Now it’s time to dig in and do the work. Fill in your calendar with set plans for workouts. Schedule your runs and your recoveries. It’s ok to be flexible in the face of changes, but don’t skip out on the labor needed to reach your goals.
Have honest self-assessments
Check in with yourself regularly to gauge your progress. Are things going as planned? Faster? Slower? Are there things you need to adjust to improve your advancement? Use these assessments to dial in things like hydration and nutrition. See how your body feels and if you need more rest, more active recovery, or more sleep. Touching base with yourself regularly is a great way to make the little course adjustments that will yield the best results.
Create coping mechanisms for the bad days
The path to victory is rarely a straight line, so be proactive and think about how you will deal with the tough times.
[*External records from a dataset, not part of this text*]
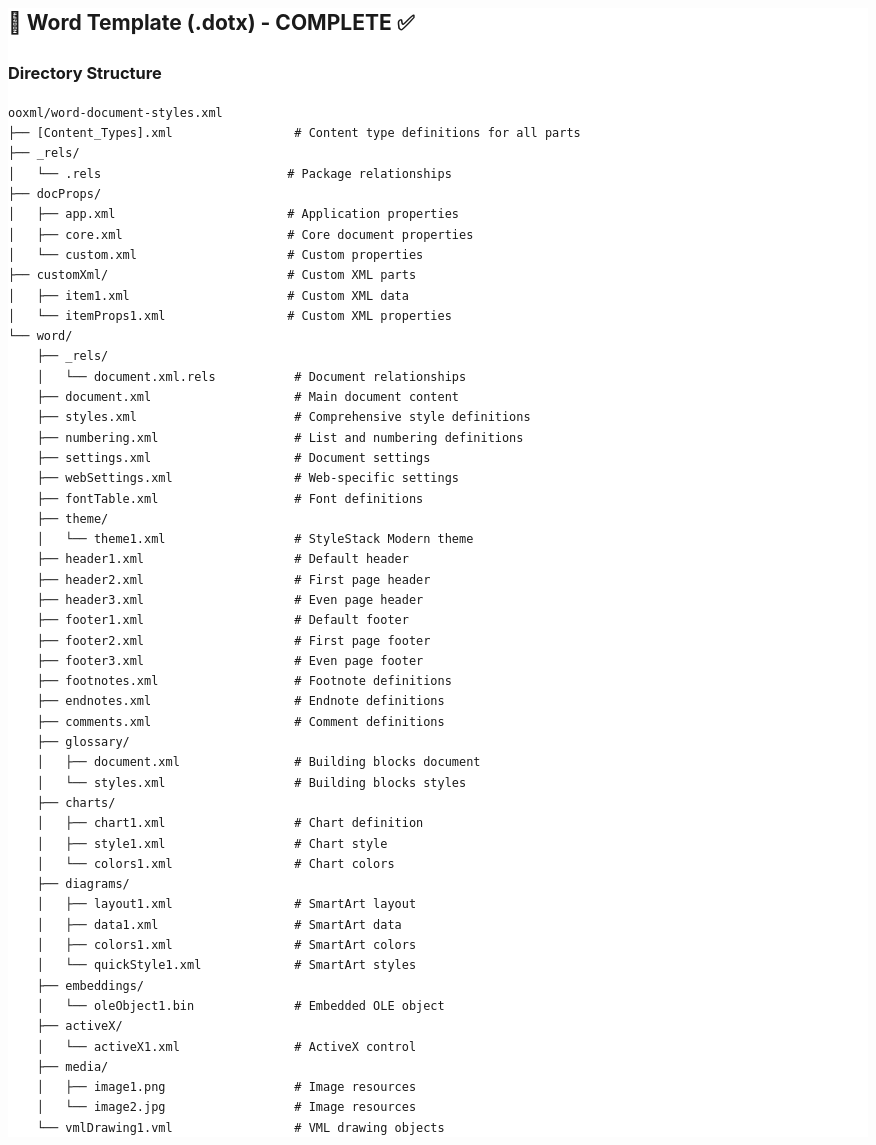 ## 🎯 Word Template (.dotx) - COMPLETE ✅

### Directory Structure
```
ooxml/word-document-styles.xml
├── [Content_Types].xml                 # Content type definitions for all parts
├── _rels/
│   └── .rels                          # Package relationships
├── docProps/
│   ├── app.xml                        # Application properties
│   ├── core.xml                       # Core document properties
│   └── custom.xml                     # Custom properties
├── customXml/                         # Custom XML parts
│   ├── item1.xml                      # Custom XML data
│   └── itemProps1.xml                 # Custom XML properties
└── word/
    ├── _rels/
    │   └── document.xml.rels           # Document relationships
    ├── document.xml                    # Main document content
    ├── styles.xml                      # Comprehensive style definitions
    ├── numbering.xml                   # List and numbering definitions
    ├── settings.xml                    # Document settings
    ├── webSettings.xml                 # Web-specific settings
    ├── fontTable.xml                   # Font definitions
    ├── theme/
    │   └── theme1.xml                  # StyleStack Modern theme
    ├── header1.xml                     # Default header
    ├── header2.xml                     # First page header
    ├── header3.xml                     # Even page header
    ├── footer1.xml                     # Default footer
    ├── footer2.xml                     # First page footer
    ├── footer3.xml                     # Even page footer
    ├── footnotes.xml                   # Footnote definitions
    ├── endnotes.xml                    # Endnote definitions
    ├── comments.xml                    # Comment definitions
    ├── glossary/
    │   ├── document.xml                # Building blocks document
    │   └── styles.xml                  # Building blocks styles
    ├── charts/
    │   ├── chart1.xml                  # Chart definition
    │   ├── style1.xml                  # Chart style
    │   └── colors1.xml                 # Chart colors
    ├── diagrams/
    │   ├── layout1.xml                 # SmartArt layout
    │   ├── data1.xml                   # SmartArt data
    │   ├── colors1.xml                 # SmartArt colors
    │   └── quickStyle1.xml             # SmartArt styles
    ├── embeddings/
    │   └── oleObject1.bin              # Embedded OLE object
    ├── activeX/
    │   └── activeX1.xml                # ActiveX control
    ├── media/
    │   ├── image1.png                  # Image resources
    │   └── image2.jpg                  # Image resources
    └── vmlDrawing1.vml                 # VML drawing objects
```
We’ve all been at the point where we feel like failures, where nothing is going as planned, and we just want to quit. However, rather than being blindsided by those feelings, try changing your perspective in order to better cope. Take a day off training to clear your head. Run by feel rather than by data. Chat with your trainer to talk out the intrusive thoughts. You can even adjust your end game if it makes sense to do so.
Reap the rewards
When all is said and done, when you’ve achieved your goal, CELEBRATE! You’ve earned it! Take some time to honor what you have accomplished, and be proud of yourself for making it happen. Feel free to treat yourself to something fabulous (like a big race entry or new shoes), and then start looking for that next goal! You can do it!
How do you set and keep great running goals?
Need help? Check out this amazing worksheet from Honeystinger to get you started!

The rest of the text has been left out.